<<<<
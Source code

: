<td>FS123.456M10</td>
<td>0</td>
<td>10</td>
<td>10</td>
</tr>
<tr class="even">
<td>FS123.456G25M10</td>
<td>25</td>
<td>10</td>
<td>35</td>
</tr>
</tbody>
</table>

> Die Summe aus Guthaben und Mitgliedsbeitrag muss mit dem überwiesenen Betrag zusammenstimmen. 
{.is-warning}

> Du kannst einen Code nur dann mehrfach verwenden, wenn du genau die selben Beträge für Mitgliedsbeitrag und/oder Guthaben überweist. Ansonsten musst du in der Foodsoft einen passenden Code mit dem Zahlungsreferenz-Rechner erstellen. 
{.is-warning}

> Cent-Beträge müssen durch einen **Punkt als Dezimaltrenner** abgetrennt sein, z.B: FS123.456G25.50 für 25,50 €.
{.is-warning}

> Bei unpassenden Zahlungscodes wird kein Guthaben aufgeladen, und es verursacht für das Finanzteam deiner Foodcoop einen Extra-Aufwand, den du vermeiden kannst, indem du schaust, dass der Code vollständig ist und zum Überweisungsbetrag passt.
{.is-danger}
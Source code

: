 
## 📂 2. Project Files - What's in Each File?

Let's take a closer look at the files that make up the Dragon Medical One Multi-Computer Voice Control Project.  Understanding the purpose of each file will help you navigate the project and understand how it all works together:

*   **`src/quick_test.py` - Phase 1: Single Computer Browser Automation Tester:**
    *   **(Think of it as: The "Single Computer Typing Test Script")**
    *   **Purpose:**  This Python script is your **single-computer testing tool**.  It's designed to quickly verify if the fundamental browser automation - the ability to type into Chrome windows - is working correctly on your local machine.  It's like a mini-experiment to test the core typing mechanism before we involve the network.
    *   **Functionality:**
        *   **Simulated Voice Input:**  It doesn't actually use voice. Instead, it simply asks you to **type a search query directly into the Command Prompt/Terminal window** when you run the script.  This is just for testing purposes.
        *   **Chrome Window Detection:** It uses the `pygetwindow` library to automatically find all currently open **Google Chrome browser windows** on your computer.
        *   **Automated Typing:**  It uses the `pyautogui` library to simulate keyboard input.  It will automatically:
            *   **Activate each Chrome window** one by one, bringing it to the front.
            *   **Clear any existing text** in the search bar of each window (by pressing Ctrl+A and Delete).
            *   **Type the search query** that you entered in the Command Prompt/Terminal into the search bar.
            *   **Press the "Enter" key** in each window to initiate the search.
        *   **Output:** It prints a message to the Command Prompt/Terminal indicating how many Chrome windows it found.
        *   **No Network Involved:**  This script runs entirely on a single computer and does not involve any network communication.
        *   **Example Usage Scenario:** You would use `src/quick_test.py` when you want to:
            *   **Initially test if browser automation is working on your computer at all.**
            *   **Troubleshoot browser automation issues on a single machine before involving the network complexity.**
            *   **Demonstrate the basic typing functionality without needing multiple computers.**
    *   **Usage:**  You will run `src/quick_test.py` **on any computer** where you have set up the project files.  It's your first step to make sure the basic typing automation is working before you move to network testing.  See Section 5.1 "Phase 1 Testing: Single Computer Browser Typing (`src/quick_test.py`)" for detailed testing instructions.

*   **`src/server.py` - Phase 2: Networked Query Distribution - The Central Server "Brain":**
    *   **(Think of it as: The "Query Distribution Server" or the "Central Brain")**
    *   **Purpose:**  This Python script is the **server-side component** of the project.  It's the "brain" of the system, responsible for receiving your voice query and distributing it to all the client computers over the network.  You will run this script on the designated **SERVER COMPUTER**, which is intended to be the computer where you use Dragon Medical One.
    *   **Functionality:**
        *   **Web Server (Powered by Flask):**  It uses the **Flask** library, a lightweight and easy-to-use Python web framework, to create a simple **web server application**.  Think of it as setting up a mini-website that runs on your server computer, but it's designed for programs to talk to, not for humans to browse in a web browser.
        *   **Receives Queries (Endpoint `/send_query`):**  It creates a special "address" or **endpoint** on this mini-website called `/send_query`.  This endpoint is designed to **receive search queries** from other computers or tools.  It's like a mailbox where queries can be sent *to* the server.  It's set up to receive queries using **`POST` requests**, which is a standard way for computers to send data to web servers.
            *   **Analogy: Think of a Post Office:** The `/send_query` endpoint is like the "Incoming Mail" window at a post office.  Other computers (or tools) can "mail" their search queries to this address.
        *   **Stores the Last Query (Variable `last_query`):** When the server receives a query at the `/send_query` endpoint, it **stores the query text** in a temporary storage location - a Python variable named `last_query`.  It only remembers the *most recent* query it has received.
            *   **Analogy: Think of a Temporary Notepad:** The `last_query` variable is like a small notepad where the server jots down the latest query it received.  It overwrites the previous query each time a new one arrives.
>>>>
**What this task involves**: Exactly reproduce all of the entries above.

**Answer below**:
Source code

:<td>FS123.456M10</td>
<td>0</td>
<td>10</td>
<td>10</td>
</tr>
<tr class="even">
<td>FS123.456G25M10</td>
<td>25</td>
<td>10</td>
<td>35</td>
</tr>
</tbody>
</table>

> Die Summe aus Guthaben und Mitgliedsbeitrag muss mit dem überwiesenen Betrag zusammenstimmen. 
{.is-warning}

> Du kannst einen Code nur dann mehrfach verwenden, wenn du genau die selben Beträge für Mitgliedsbeitrag und/oder Guthaben überweist. Ansonsten musst du in der Foodsoft einen passenden Code mit dem Zahlungsreferenz-Rechner erstellen. 
{.is-warning}

> Cent-Beträge müssen durch einen **Punkt als Dezimaltrenner** abgetrennt sein, z.B: FS123.456G25.50 für 25,50 €.
{.is-warning}

> Bei unpassenden Zahlungscodes wird kein Guthaben aufgeladen, und es verursacht für das Finanzteam deiner Foodcoop einen Extra-Aufwand, den du vermeiden kannst, indem du schaust, dass der Code vollständig ist und zum Überweisungsbetrag passt.
{.is-danger}
Source code

: 
## 📂 2. Project Files - What's in Each File?

Let's take a closer look at the files that make up the Dragon Medical One Multi-Computer Voice Control Project.  Understanding the purpose of each file will help you navigate the project and understand how it all works together:

*   **`src/quick_test.py` - Phase 1: Single Computer Browser Automation Tester:**
    *   **(Think of it as: The "Single Computer Typing Test Script")**
    *   **Purpose:**  This Python script is your **single-computer testing tool**.  It's designed to quickly verify if the fundamental browser automation - the ability to type into Chrome windows - is working correctly on your local machine.  It's like a mini-experiment to test the core typing mechanism before we involve the network.
    *   **Functionality:**
        *   **Simulated Voice Input:**  It doesn't actually use voice. Instead, it simply asks you to **type a search query directly into the Command Prompt/Terminal window** when you run the script.  This is just for testing purposes.
        *   **Chrome Window Detection:** It uses the `pygetwindow` library to automatically find all currently open **Google Chrome browser windows** on your computer.
        *   **Automated Typing:**  It uses the `pyautogui` library to simulate keyboard input.  It will automatically:
            *   **Activate each Chrome window** one by one, bringing it to the front.
            *   **Clear any existing text** in the search bar of each window (by pressing Ctrl+A and Delete).
            *   **Type the search query** that you entered in the Command Prompt/Terminal into the search bar.
            *   **Press the "Enter" key** in each window to initiate the search.
        *   **Output:** It prints a message to the Command Prompt/Terminal indicating how many Chrome windows it found.
        *   **No Network Involved:**  This script runs entirely on a single computer and does not involve any network communication.
        *   **Example Usage Scenario:** You would use `src/quick_test.py` when you want to:
            *   **Initially test if browser automation is working on your computer at all.**
            *   **Troubleshoot browser automation issues on a single machine before involving the network complexity.**
            *   **Demonstrate the basic typing functionality without needing multiple computers.**
    *   **Usage:**  You will run `src/quick_test.py` **on any computer** where you have set up the project files.  It's your first step to make sure the basic typing automation is working before you move to network testing.  See Section 5.1 "Phase 1 Testing: Single Computer Browser Typing (`src/quick_test.py`)" for detailed testing instructions.

*   **`src/server.py` - Phase 2: Networked Query Distribution - The Central Server "Brain":**
    *   **(Think of it as: The "Query Distribution Server" or the "Central Brain")**
    *   **Purpose:**  This Python script is the **server-side component** of the project.  It's the "brain" of the system, responsible for receiving your voice query and distributing it to all the client computers over the network.  You will run this script on the designated **SERVER COMPUTER**, which is intended to be the computer where you use Dragon Medical One.
    *   **Functionality:**
        *   **Web Server (Powered by Flask):**  It uses the **Flask** library, a lightweight and easy-to-use Python web framework, to create a simple **web server application**.  Think of it as setting up a mini-website that runs on your server computer, but it's designed for programs to talk to, not for humans to browse in a web browser.
        *   **Receives Queries (Endpoint `/send_query`):**  It creates a special "address" or **endpoint** on this mini-website called `/send_query`.  This endpoint is designed to **receive search queries** from other computers or tools.  It's like a mailbox where queries can be sent *to* the server.  It's set up to receive queries using **`POST` requests**, which is a standard way for computers to send data to web servers.
            *   **Analogy: Think of a Post Office:** The `/send_query` endpoint is like the "Incoming Mail" window at a post office.  Other computers (or tools) can "mail" their search queries to this address.
        *   **Stores the Last Query (Variable `last_query`):** When the server receives a query at the `/send_query` endpoint, it **stores the query text** in a temporary storage location - a Python variable named `last_query`.  It only remembers the *most recent* query it has received.
            *   **Analogy: Think of a Temporary Notepad:** The `last_query` variable is like a small notepad where the server jots down the latest query it received.  It overwrites the previous query each time a new one arrives.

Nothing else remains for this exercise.